その17『もう一つの結末』
その男がネービス領の南東の町ベルンからさらに国境近くへと進んだ先の小さな宿場を訪れたのは、八月の終わりの頃だった。
虫の合唱が鳴り響く喧噪の中、人目を忍ぶように深くフードを被った小柄な男は、尾行を警戒するかのようにしばらく宿場内を歩き回った後、夕日を背にしながら景色に溶け込むようにひっそりと一軒の建物の中へ入っていく。
窓一つない木造の建物は家というよりは蔵であり、中は木と木の隙間からかろうじて差し込む光だけで薄暗く、カビとホコリの入り混じった不快な匂いが漂っていた。
男は入り口付近で一度立ち止まった後、だだっ広い空間の右奥へと進み、そこの床板に手をかける。

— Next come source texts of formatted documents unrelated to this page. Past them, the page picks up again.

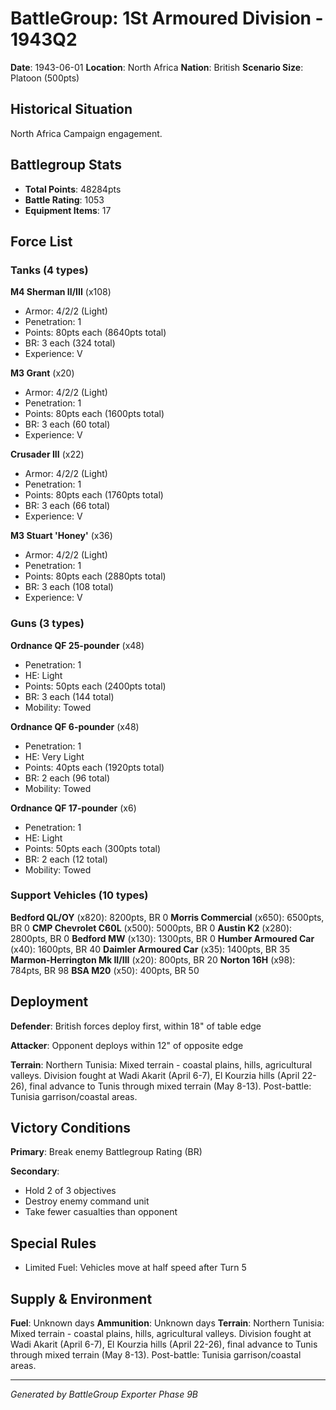 # BattleGroup: 1St Armoured Division - 1943Q2

**Date**: 1943-06-01
**Location**: North Africa
**Nation**: British
**Scenario Size**: Platoon (500pts)

## Historical Situation

North Africa Campaign engagement.

## Battlegroup Stats

- **Total Points**: 48284pts
- **Battle Rating**: 1053
- **Equipment Items**: 17

## Force List

### Tanks (4 types)

**M4 Sherman II/III** (x108)
- Armor: 4/2/2 (Light)
- Penetration: 1
- Points: 80pts each (8640pts total)
- BR: 3 each (324 total)
- Experience: V

**M3 Grant** (x20)
- Armor: 4/2/2 (Light)
- Penetration: 1
- Points: 80pts each (1600pts total)
- BR: 3 each (60 total)
- Experience: V

**Crusader III** (x22)
- Armor: 4/2/2 (Light)
- Penetration: 1
- Points: 80pts each (1760pts total)
- BR: 3 each (66 total)
- Experience: V

**M3 Stuart 'Honey'** (x36)
- Armor: 4/2/2 (Light)
- Penetration: 1
- Points: 80pts each (2880pts total)
- BR: 3 each (108 total)
- Experience: V

### Guns (3 types)

**Ordnance QF 25-pounder** (x48)
- Penetration: 1
- HE: Light
- Points: 50pts each (2400pts total)
- BR: 3 each (144 total)
- Mobility: Towed

**Ordnance QF 6-pounder** (x48)
- Penetration: 1
- HE: Very Light
- Points: 40pts each (1920pts total)
- BR: 2 each (96 total)
- Mobility: Towed

**Ordnance QF 17-pounder** (x6)
- Penetration: 1
- HE: Light
- Points: 50pts each (300pts total)
- BR: 2 each (12 total)
- Mobility: Towed

### Support Vehicles (10 types)

**Bedford QL/OY** (x820): 8200pts, BR 0
**Morris Commercial** (x650): 6500pts, BR 0
**CMP Chevrolet C60L** (x500): 5000pts, BR 0
**Austin K2** (x280): 2800pts, BR 0
**Bedford MW** (x130): 1300pts, BR 0
**Humber Armoured Car** (x40): 1600pts, BR 40
**Daimler Armoured Car** (x35): 1400pts, BR 35
**Marmon-Herrington Mk II/III** (x20): 800pts, BR 20
**Norton 16H** (x98): 784pts, BR 98
**BSA M20** (x50): 400pts, BR 50

## Deployment

**Defender**: British forces deploy first, within 18" of table edge

**Attacker**: Opponent deploys within 12" of opposite edge

**Terrain**: Northern Tunisia: Mixed terrain - coastal plains, hills, agricultural valleys. Division fought at Wadi Akarit (April 6-7), El Kourzia hills (April 22-26), final advance to Tunis through mixed terrain (May 8-13). Post-battle: Tunisia garrison/coastal areas.

## Victory Conditions

**Primary**: Break enemy Battlegroup Rating (BR)

**Secondary**:
- Hold 2 of 3 objectives
- Destroy enemy command unit
- Take fewer casualties than opponent

## Special Rules

- Limited Fuel: Vehicles move at half speed after Turn 5

## Supply & Environment

**Fuel**: Unknown days
**Ammunition**: Unknown days
**Terrain**: Northern Tunisia: Mixed terrain - coastal plains, hills, agricultural valleys. Division fought at Wadi Akarit (April 6-7), El Kourzia hills (April 22-26), final advance to Tunis through mixed terrain (May 8-13). Post-battle: Tunisia garrison/coastal areas.

---

*Generated by BattleGroup Exporter Phase 9B*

ガタン、と、小さな音を立てて床板が外れた。その向こうには地下へ続くハシゴがあり、さらに奥には微かに明かりの揺らめきが見える。
躊躇なく、男ははしごを降りていった。
降りた先は石造りの通路だ。空気は湿っている。
足音を殺して進むと、男はやがて小部屋にたどり着いた。
「どなたです?」
部屋の中央には小さなテーブルがあり、そこに一人の女性が座っている。
――白尽くめの女性だった。
無骨な部屋に似合わない純白の法衣姿は、男に一瞬だけネービス公女の姿を連想させたが、髪の色はまったく対照的な銀髪だ。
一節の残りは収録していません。